Cierro el libro y continúo mi paseo. Visito Santa Sofía: antigua iglesia bizantina transformada en mezquita por los otomanos y convertida en Museo, con 1400 años de historia encima. Me fascina la magnitud de lámparas y cúpulas que encuentro en su interior; los tonos ocres y las luces doradas, que me hacen sentir privilegiada, en medio de tamaña riqueza y exuberancia.




Foto: Marijo Grass



Emprendo la marcha en dirección a Eminönü. El universo gastronómico turco es espectacular, según percibo en los innumerables restaurantes que encuentro en el camino. Incluye platos mediterráneos, persas, árabes, de Oriente Medio, incluso indios. Los aromas a canela, comino o anís inundan las calles, y los dulces destacan tras los escaparates por su singularidad.
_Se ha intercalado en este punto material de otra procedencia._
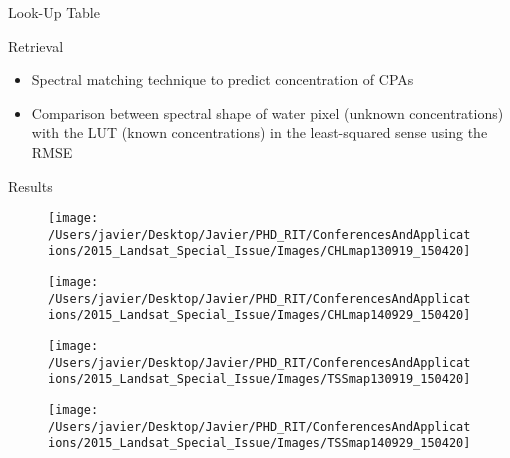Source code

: \documentclass{beamer}
\begin{document}
\begin{frame}{}
\begin{columns}[t]
\begin{column}{.31\linewidth}
\begin{block}{Look-Up Table}
\begin{figure}[htb]
\end{figure}


\end{block}
\begin{block}{Retrieval}
  \begin{itemize}
    \item Spectral matching technique to predict concentration of CPAs
    \vspace{0.5cm}
    \item Comparison between spectral shape of water pixel (unknown concentrations) with the LUT (known concentrations) in the least-squared sense using the RMSE
  \end{itemize}
\end{block}

\begin{block}{Results}

\begin{figure}[htbp!]
  \begin{minipage}[c]{0.46\linewidth}
      \centering
      \texttt{[image: /Users/javier/Desktop/Javier/PHD\_RIT/ConferencesAndApplications/2015\_Landsat\_Special\_Issue/Images/CHLmap130919\_150420]}  
  \end{minipage}
  \hspace{1cm}
  \begin{minipage}[c]{0.46\linewidth}
      \centering
      \texttt{[image: /Users/javier/Desktop/Javier/PHD\_RIT/ConferencesAndApplications/2015\_Landsat\_Special\_Issue/Images/CHLmap140929\_150420]}  
  \end{minipage}
% 
  \begin{minipage}[c]{0.46\linewidth}
      \centering
      \texttt{[image: /Users/javier/Desktop/Javier/PHD\_RIT/ConferencesAndApplications/2015\_Landsat\_Special\_Issue/Images/TSSmap130919\_150420]}  
  \end{minipage}
  \hspace{1cm}
  \begin{minipage}[c]{0.46\linewidth}
      \centering
      \texttt{[image: /Users/javier/Desktop/Javier/PHD\_RIT/ConferencesAndApplications/2015\_Landsat\_Special\_Issue/Images/TSSmap140929\_150420]}  
  \end{minipage}


\end{figure}
\end{block}
\end{column}
\end{columns}
\end{frame}
\end{document}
Mi energía se intensifica después de tomar un té negro acompañado de un baklava. Lo único positivo de mi tragedia personal son los diez kilos que me he dejado en ella y que, en estos días, me voy a permitir el lujo de recuperar.



Foto: Marijo Grass


Continuo callejeando; participo de la vida y alegría que me rodean a cada paso; me detengo a conversar con vendedores avispados, tejedoras de alfombras que trabajan a las puertas de un taller o viejos artesanos. Encuentro una gran similitud con la descripción de la ciudad que nos regala Lawrence Durrell en su fascinante “Cuarteto de Alejandría”: una mezcla de belleza, desorden y reliquias; una tierra melancólica; urbe de cafés y minaretes; encuentro de culturas milenarias y civilizaciones; evocadora del saber más antiguo, que otorga a sus habitantes una personalidad única, exótica, diferente.




Foto: Marijo Grass



Por fin llego a Eminönü: el puerto principal y la zona más concurrida del lado europeo de Estambul, en el distrito de Fatih; antiguo epicentro de la ciudad amurallada de Constantinopla. La marabunta que sale o entra de los ferries, unida al tráfico desordenado y los innumerables puestos de comida ambulante, convierten esta zona en un caótico festival de ruido, color y aroma de sal.



Foto: Marijo Grass



Me dirijo al borde del agua; algunos pescan, otros descansan, comen, conversan. Descubro un tipo occidental, más o menos de mi edad, atractivo, aspirando con fuerza el aire del Bósforo y concentrando sus sentidos en la música que enmudecen los auriculares que lleva pegados a los oídos. Me sitúo cerca, curiosa. Descubro entre sus manos mi libro de Orham Pamuk. No puedo evitarlo, saco mi ejemplar, me siento a su lado y sonrío.